Listed records section start

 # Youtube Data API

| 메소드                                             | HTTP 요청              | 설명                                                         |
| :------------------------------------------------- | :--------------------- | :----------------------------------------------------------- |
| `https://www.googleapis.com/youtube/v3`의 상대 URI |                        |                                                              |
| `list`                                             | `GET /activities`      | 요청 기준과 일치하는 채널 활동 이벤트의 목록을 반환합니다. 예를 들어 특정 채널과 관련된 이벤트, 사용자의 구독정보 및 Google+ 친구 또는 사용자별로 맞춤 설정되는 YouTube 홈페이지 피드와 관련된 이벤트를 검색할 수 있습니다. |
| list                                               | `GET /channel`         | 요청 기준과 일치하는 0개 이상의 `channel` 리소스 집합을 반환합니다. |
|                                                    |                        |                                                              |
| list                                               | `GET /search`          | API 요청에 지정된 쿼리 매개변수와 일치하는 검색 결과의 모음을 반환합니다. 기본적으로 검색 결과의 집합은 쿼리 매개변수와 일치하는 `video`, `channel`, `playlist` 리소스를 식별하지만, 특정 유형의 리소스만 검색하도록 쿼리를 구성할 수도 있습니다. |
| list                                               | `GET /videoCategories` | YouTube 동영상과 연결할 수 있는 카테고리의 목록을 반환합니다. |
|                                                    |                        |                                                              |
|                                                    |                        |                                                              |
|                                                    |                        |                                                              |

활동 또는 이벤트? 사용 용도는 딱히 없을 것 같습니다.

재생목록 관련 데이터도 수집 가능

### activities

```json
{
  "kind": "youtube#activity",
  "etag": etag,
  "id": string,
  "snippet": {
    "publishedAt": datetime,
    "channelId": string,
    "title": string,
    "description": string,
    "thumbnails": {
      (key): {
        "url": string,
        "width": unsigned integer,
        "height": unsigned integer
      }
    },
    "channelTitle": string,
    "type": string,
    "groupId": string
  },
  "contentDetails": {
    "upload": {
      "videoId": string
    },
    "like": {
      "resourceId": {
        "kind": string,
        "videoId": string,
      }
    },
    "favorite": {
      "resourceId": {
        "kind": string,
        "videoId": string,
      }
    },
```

Listed records section end

» **What needs to be done**:
All lines with the word "activities" are needed; pull them from the entries and copy each.

» **Solution**:
| `list`                                             | `GET /activities`      | 요청 기준과 일치하는 채널 활동 이벤트의 목록을 반환합니다. 예를 들어 특정 채널과 관련된 이벤트, 사용자의 구독정보 및 Google+ 친구 또는 사용자별로 맞춤 설정되는 YouTube 홈페이지 피드와 관련된 이벤트를 검색할 수 있습니다. |
### activities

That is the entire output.